Tubular damage markers have been used to assess several forms of kidney diseases28,29,30,31. Candidate biomarkers of early kidney injury have been proposed to be segment-specific in the nephron32. Among them, neutrophil gelatinase-associated lipocalcin (NGAL) and kidney injury molecule-1 (KIM-1) have emerged as promising biomarkers for early renal injury of the proximal and distal tubules. Interleukin 18 (IL-18) has been shown to be an early biomarker of tubular injury32. Connecting tissue growth factor (CTGF) is also associated with early profibrotic signals that will eventually lead to tubule-interstitial fibrosis33.
In this study we measured the urinary mRNA levels of renin, AGT and kidney injury markers in young adults who are overweight or of normal weight, to determine if these measurements accurately reflect intra-tubular RAS status. Our non-invasive approach included anthropometry, urine collection, bioelectrical impedance analysis, blood pressure, fasting blood glucose levels (FBG), and additional biometric parameters. We found not only that urinary mRNA for renin and AGT were higher in subjects within the overweight range or above (BMI ≥ 25), but IL-18 and CTGF mRNA levels were augmented as well. Interestingly, systolic and diastolic blood pressure (BP) correlated positively with BMI, although none of the individuals were diagnosed with clinical hypertension.
Materials and methods
Description of the study population
Initially, 50 students aged 19–22 years old were recruited, and their written informed consent was obtained. Eight patients were subsequently excluded due to associated diseases (Fig. 1), leaving 42 individuals in the remainder of the study. These patients met the following inclusion criteria: non-smoking, normotensive, afebrile, no acute or chronic infection, and no treatment with ARBs, ACE inhibitors or anti-diabetic drugs in the preceding 4 weeks. Patients with a history of cardiac or cerebrovascular events and endocrine diseases were also excluded. These exclusion/inclusion criteria are shown in Fig. 1. Clinical characteristics are summarized in Table 1.
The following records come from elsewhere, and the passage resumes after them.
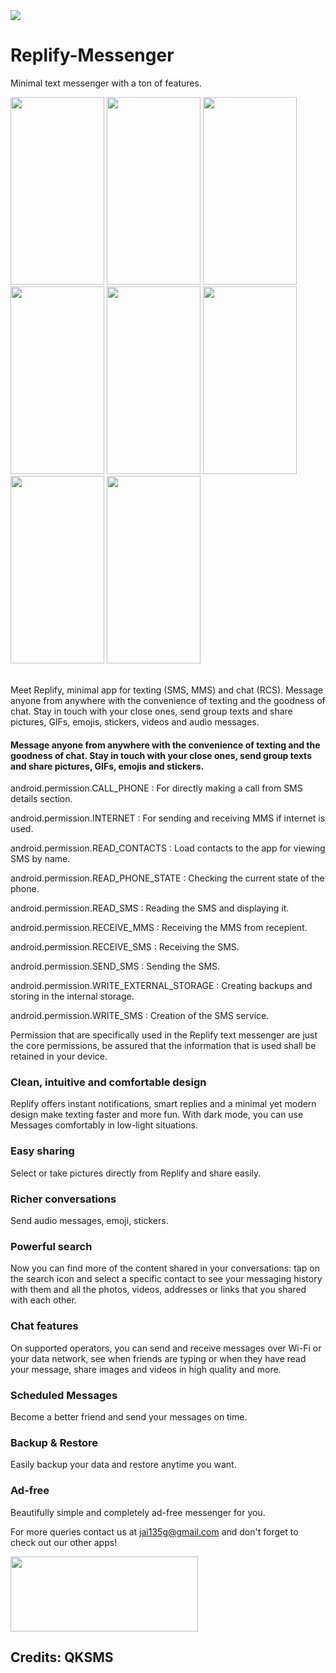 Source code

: <img src="https://raw.githubusercontent.com/vidit135g/Replify-Messenger/master/screenshots/long.png"/>

# Replify-Messenger
Minimal text messenger with a ton of features.
<br />
<div class="christmas_promotion_boxes">
    <img src="https://raw.githubusercontent.com/vidit135g/Replify-Messenger/master/screenshots/Google%20Pixel%203%205.5-inch%20Display%20(1080%20x%202160)%20Screenshot%200.png" width="150" height="300"/>
    <img src="https://raw.githubusercontent.com/vidit135g/Replify-Messenger/master/screenshots/Google%20Pixel%203%205.5-inch%20Display%20(1080%20x%202160)%20Screenshot%201.png" width="150" height="300"/>
    <img src="https://raw.githubusercontent.com/vidit135g/Replify-Messenger/master/screenshots/Google%20Pixel%203%205.5-inch%20Display%20(1080%20x%202160)%20Screenshot%202.png" width="150" height="300"/>
    <img src="https://raw.githubusercontent.com/vidit135g/Replify-Messenger/master/screenshots/Google%20Pixel%203%205.5-inch%20Display%20(1080%20x%202160)%20Screenshot%203.png" width="150" height="300"/>
    <img src="https://raw.githubusercontent.com/vidit135g/Replify-Messenger/master/screenshots/Google%20Pixel%203%205.5-inch%20Display%20(1080%20x%202160)%20Screenshot%204.png" width="150" height="300"/>
    <img src="https://raw.githubusercontent.com/vidit135g/Replify-Messenger/master/screenshots/Google%20Pixel%203%205.5-inch%20Display%20(1080%20x%202160)%20Screenshot%205.png" width="150" height="300"/>
    <img src="https://raw.githubusercontent.com/vidit135g/Replify-Messenger/master/screenshots/Google%20Pixel%203%205.5-inch%20Display%20(1080%20x%202160)%20Screenshot%206.png" width="150" height="300"/>
    <img src="https://raw.githubusercontent.com/vidit135g/Replify-Messenger/master/screenshots/Google%20Pixel%203%205.5-inch%20Display%20(1080%20x%202160)%20Screenshot%207.png" width="150" height="300"/>
</div>

<br />

Meet Replify, minimal app for texting (SMS, MMS) and chat (RCS). Message anyone from anywhere with the convenience of texting and the goodness of chat. Stay in touch with your close ones, send group texts and share pictures, GIFs, emojis, stickers, videos and audio messages.

#### Message anyone from anywhere with the convenience of texting and the goodness of chat. Stay in touch with your close ones, send group texts and share pictures, GIFs, emojis and stickers.

android.permission.CALL_PHONE : For directly making a call from SMS details section.

android.permission.INTERNET : For sending and receiving MMS if internet is used.

android.permission.READ_CONTACTS : Load contacts to the app for viewing SMS by name.

android.permission.READ_PHONE_STATE : Checking the current state of the phone.

android.permission.READ_SMS : Reading the SMS and displaying it.

android.permission.RECEIVE_MMS : Receiving the MMS from recepient.

android.permission.RECEIVE_SMS : Receiving the SMS.

android.permission.SEND_SMS : Sending the SMS.

android.permission.WRITE_EXTERNAL_STORAGE : Creating backups and storing in the internal storage.

android.permission.WRITE_SMS : Creation of the SMS service.
<br/>

Permission that are specifically used in the Replify text messenger are just the core permissions, be assured that the information that is used shall be retained in your device.

### Clean, intuitive and comfortable design

Replify offers instant notifications, smart replies and a minimal yet modern design make texting faster and more fun. With dark mode, you can use Messages comfortably in low-light situations.

### Easy sharing

Select or take pictures directly from Replify and share easily.

### Richer conversations

Send audio messages, emoji, stickers.

### Powerful search

Now you can find more of the content shared in your conversations: tap on the search icon and select a specific contact to see your messaging history with them and all the photos, videos, addresses or links that you shared with each other.

### Chat features

On supported operators, you can send and receive messages over Wi-Fi or your data network, see when friends are typing or when they have read your message, share images and videos in high quality and more.

### Scheduled Messages

Become a better friend and send your messages on time.

### Backup & Restore

Easily backup your data and restore anytime you want.

### Ad-free

Beautifully simple and completely ad-free messenger for you.

For more queries contact us at jai135g@gmail.com and don't forget to check out our other apps!


<a href="https://play.google.com/store/apps/details?id=com.innovate.replify&hl=en"><img src="https://raw.githubusercontent.com/vidit135g/Notes-Central/master/screenshots/google-play-badge.png" width="300" height="120"/></a>

## Credits: QKSMS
The ethics committee which approved the study was the bioethical committee of the Pontificia Universidad Católica de Valparaiso, Chile. All experiments were performed in accordance with relevant guidelines and regulations of the bioethical committee of the Pontificia Universidad Católica de Valparaiso, Chile. Individuals were classified as overweight according to body mass index (BMI) ≥ 25 or waist ≥ 85 cm (women) or ≥ 90 cm (men).
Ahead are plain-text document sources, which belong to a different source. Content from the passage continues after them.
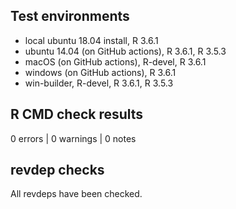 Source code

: ## Test environments
* local ubuntu 18.04 install, R 3.6.1
* ubuntu 14.04 (on GitHub actions), R 3.6.1, R 3.5.3
* macOS (on GitHub actions), R-devel, R 3.6.1
* windows (on GitHub actions), R 3.6.1
* win-builder, R-devel, R 3.6.1, R 3.5.3

## R CMD check results

0 errors | 0 warnings | 0 notes

## revdep checks

All revdeps have been checked.
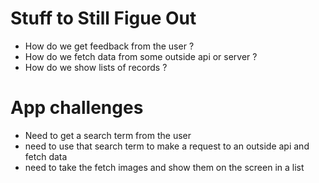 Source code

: # Stuff to Still Figue Out

- How do we get feedback from the user ?
- How do we fetch data from some outside api or server ?
- How do we show lists of records ?

# App challenges

- Need to get a search term from the user
- need to use that search term to make a request to an outside api and fetch data
- need to take the fetch images and show them on the screen in a list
Anthropometric measurements
Measurements of body weight, BMI, and height were performed on the day of biochemical analysis. Body composition was assessed by bio-impedance analysis (Tanita BC 420 S MA Class III), which calculated percentage of fat and index of fat mass and water content among other parameters (Table 1).
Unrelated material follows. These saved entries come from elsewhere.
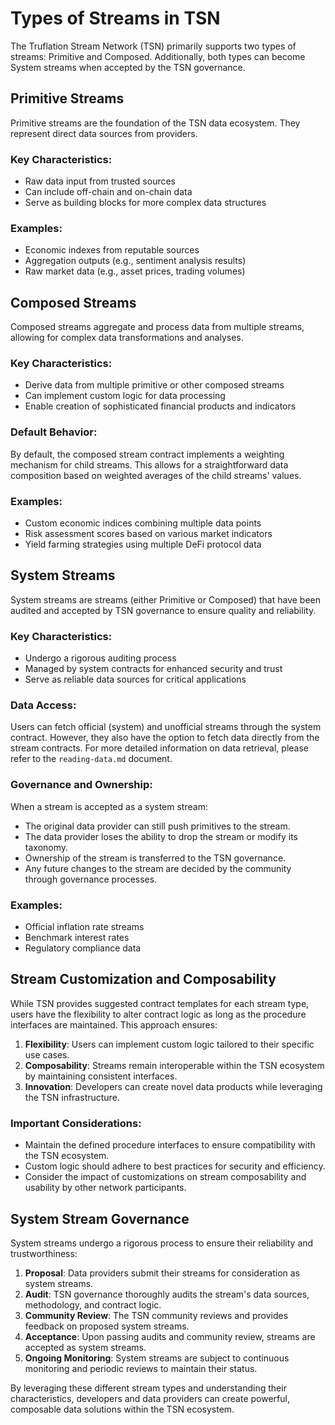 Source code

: # Types of Streams in TSN

The Truflation Stream Network (TSN) primarily supports two types of streams: Primitive and Composed. Additionally, both types can become System streams when accepted by the TSN governance.

## Primitive Streams

Primitive streams are the foundation of the TSN data ecosystem. They represent direct data sources from providers.

### Key Characteristics:

- Raw data input from trusted sources
- Can include off-chain and on-chain data
- Serve as building blocks for more complex data structures

### Examples:

- Economic indexes from reputable sources
- Aggregation outputs (e.g., sentiment analysis results)
- Raw market data (e.g., asset prices, trading volumes)

## Composed Streams

Composed streams aggregate and process data from multiple streams, allowing for complex data transformations and analyses.

### Key Characteristics:

- Derive data from multiple primitive or other composed streams
- Can implement custom logic for data processing
- Enable creation of sophisticated financial products and indicators

### Default Behavior:

By default, the composed stream contract implements a weighting mechanism for child streams. This allows for a straightforward data composition based on weighted averages of the child streams' values.

### Examples:

- Custom economic indices combining multiple data points
- Risk assessment scores based on various market indicators
- Yield farming strategies using multiple DeFi protocol data

## System Streams

System streams are streams (either Primitive or Composed) that have been audited and accepted by TSN governance to ensure quality and reliability.

### Key Characteristics:

- Undergo a rigorous auditing process
- Managed by system contracts for enhanced security and trust
- Serve as reliable data sources for critical applications

### Data Access:

Users can fetch official (system) and unofficial streams through the system contract. However, they also have the option to fetch data directly from the stream contracts. For more detailed information on data retrieval, please refer to the `reading-data.md` document.

### Governance and Ownership:

When a stream is accepted as a system stream:

- The original data provider can still push primitives to the stream.
- The data provider loses the ability to drop the stream or modify its taxonomy.
- Ownership of the stream is transferred to the TSN governance.
- Any future changes to the stream are decided by the community through governance processes.

### Examples:

- Official inflation rate streams
- Benchmark interest rates
- Regulatory compliance data

## Stream Customization and Composability

While TSN provides suggested contract templates for each stream type, users have the flexibility to alter contract logic as long as the procedure interfaces are maintained. This approach ensures:

1. **Flexibility**: Users can implement custom logic tailored to their specific use cases.
2. **Composability**: Streams remain interoperable within the TSN ecosystem by maintaining consistent interfaces.
3. **Innovation**: Developers can create novel data products while leveraging the TSN infrastructure.

### Important Considerations:

- Maintain the defined procedure interfaces to ensure compatibility with the TSN ecosystem.
- Custom logic should adhere to best practices for security and efficiency.
- Consider the impact of customizations on stream composability and usability by other network participants.

## System Stream Governance

System streams undergo a rigorous process to ensure their reliability and trustworthiness:

1. **Proposal**: Data providers submit their streams for consideration as system streams.
2. **Audit**: TSN governance thoroughly audits the stream's data sources, methodology, and contract logic.
3. **Community Review**: The TSN community reviews and provides feedback on proposed system streams.
4. **Acceptance**: Upon passing audits and community review, streams are accepted as system streams.
5. **Ongoing Monitoring**: System streams are subject to continuous monitoring and periodic reviews to maintain their status.

By leveraging these different stream types and understanding their characteristics, developers and data providers can create powerful, composable data solutions within the TSN ecosystem.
Blood pressure measurements
Measurements were performed by the auscultatory method using a certified mercury sphygmomanometer in a quiet room with comfortable temperature. The subject was asked not to talk during measurements. The arm was bare and placed at heart level. A standard cuff (12.5 cm bladder) was used and fitted appropriately to the subject’s arm size. Systolic and diastolic blood pressure was recorded as the mean value of 3 measurements. Because obese individuals may be wrongly identified as hypertensive due to ill-fitting blood pressure cuffs that are too small, we verified that all six of the obese subjects had arm circumferences of less than 33 cm (28.7 ± 3 cm), which is compatible with the standard cuff34.
Urine analysis
Urine samples (20–30 mL) were collected in the morning. The urine was deposited in a sterile container which was kept at 4 °C in the laboratory for subsequent RNA extraction the same day. An aliquot of the sample (1 mL) was observed microscopically to evaluate for the presence of bacteria. Samples were discarded if they contained bacteria. Chemical parameters were measured in each sample using test strips (Combina 13, Biotek solutions, Macedonia), and included glucose, ketones, pH, proteins, nitrites, leukocytes, relative density, urobilinogen, bilirubin, and the presence of blood (i.e. hemoglobin or erythrocytes). Urinary protein concentration was measured after a 10 min sample centrifugation.
RNA extractions
Urine samples (20–50 mL) were centrifuged at 3000 g for 10 min at 4 °C. Samples were maintained on ice (4 °C) at all times to avoid RNA degradation. The supernatant was removed, and the pellet was re-suspended in 750 µL of Trizol solution (Invitrogen, Carlsbad, CA) to obtain a pink cloudy solution. Total RNA extraction was performed using the Trizol-chloroform method according to the manufacturer's instructions. RNA quantification was performed by absorption spectrophotometry using the Epoch Spectrophotometer System (BioTek, UK) measuring at 260 and 280 nm.
RNA integrity
The 28S/18S ribosomal RNA (rRNA) ratio (> 2) was used to assess the quality of total RNA purified from each sample. Total RNA integrity was also evaluated in a 0.8% agarose gel prepared in 1X TAE buffer with nuclease free and deionized water. RNA (500 ng per well) was loaded at a final volume of 10 µL. Ladder 1 kb (PCR 100 bp Low Ladder P1473, Sigma) plus (3 µL) was loaded and the samples were run at 80 V for 45 min. The criteria used to establish RNA integrity was the presence of 28S (~ 5070 kb) and 18S (1869 kb) rRNA bands at an 28S/18S ratio of ~ 2.7. The intensity of each band was analyzed using Image J. In addition, we determine 18S rRNA levels to ensure polymerase chain reaction (PCR) quality and reproducibility considering the effect of total RNA degradation.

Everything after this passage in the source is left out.